Brenda Milner, pioneer of cognitive neuroscience

Brenda Milner, PhD’52, DSc’91, began work at the Montreal Neurological Institute (MNI) in 1950 as a graduate student. Carrying out rigorous tests of neurosurgical patients, she helped to define the functional areas of the brain. By bridging neurology and psychology, Milner pioneered an entirely new scientific discipline – cognitive neuroscience.

Over thirty years, Milner worked with a patient, HM, who had lost the ability to convert short-term memory into long-term after an operation. Through rigorous experiments, Milner discovered that HM could learn and remember particular types of tasks, and that his memories of the past before the operation were seemingly intact. With this revelation, Milner established that people have multiple memory systems, governing different activities like language or motor skills.
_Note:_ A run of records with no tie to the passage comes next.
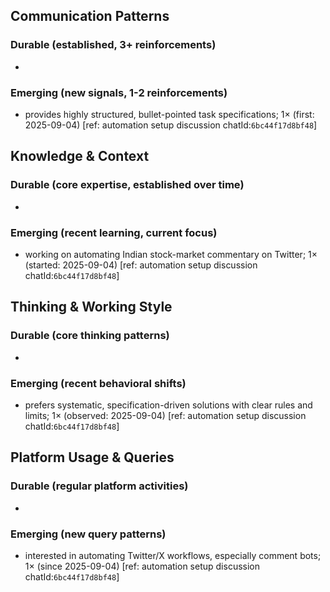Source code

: ## Communication Patterns
### Durable (established, 3+ reinforcements)
- 

### Emerging (new signals, 1-2 reinforcements)
- provides highly structured, bullet-pointed task specifications; 1× (first: 2025-09-04) [ref: automation setup discussion chatId:`6bc44f17d8bf48`]

## Knowledge & Context
### Durable (core expertise, established over time)
- 

### Emerging (recent learning, current focus)
- working on automating Indian stock-market commentary on Twitter; 1× (started: 2025-09-04) [ref: automation setup discussion chatId:`6bc44f17d8bf48`]

## Thinking & Working Style
### Durable (core thinking patterns)
- 

### Emerging (recent behavioral shifts)
- prefers systematic, specification-driven solutions with clear rules and limits; 1× (observed: 2025-09-04) [ref: automation setup discussion chatId:`6bc44f17d8bf48`]

## Platform Usage & Queries
### Durable (regular platform activities)
- 

### Emerging (new query patterns)
- interested in automating Twitter/X workflows, especially comment bots; 1× (since 2025-09-04) [ref: automation setup discussion chatId:`6bc44f17d8bf48`]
Milner, the Dorothy J. Killam Professor of Neurology and Neurosurgery at the MNI and McGill University, also conducted much of the early work that established how the different hemispheres of the brains interact. This research has had an enormous impact on understanding cognitive learning, language, sensations and emotions. Her work has received remarkable recognition, including the prestigious Canada Gairdner International Award, the Ralph W. Gerald Prize in Neuroscience, and the Balzan Prize. She is a member of the Royal Society of London, the Royal Society of Canada, and the national Academy of Sciences. In 1984, Milner was made an Officer of the Order of Canada and promoted to Companion in 2004. A year later, she became an Officer of the Ordre national du Québec, and was similarly promoted to Grand Officer in 2009.

Milner ascribes her success and engagement partly to being what she calls “a noticer.”

“The thing that has driven me my whole life is curiosity. I am incredibly curious about the little things I see around me.”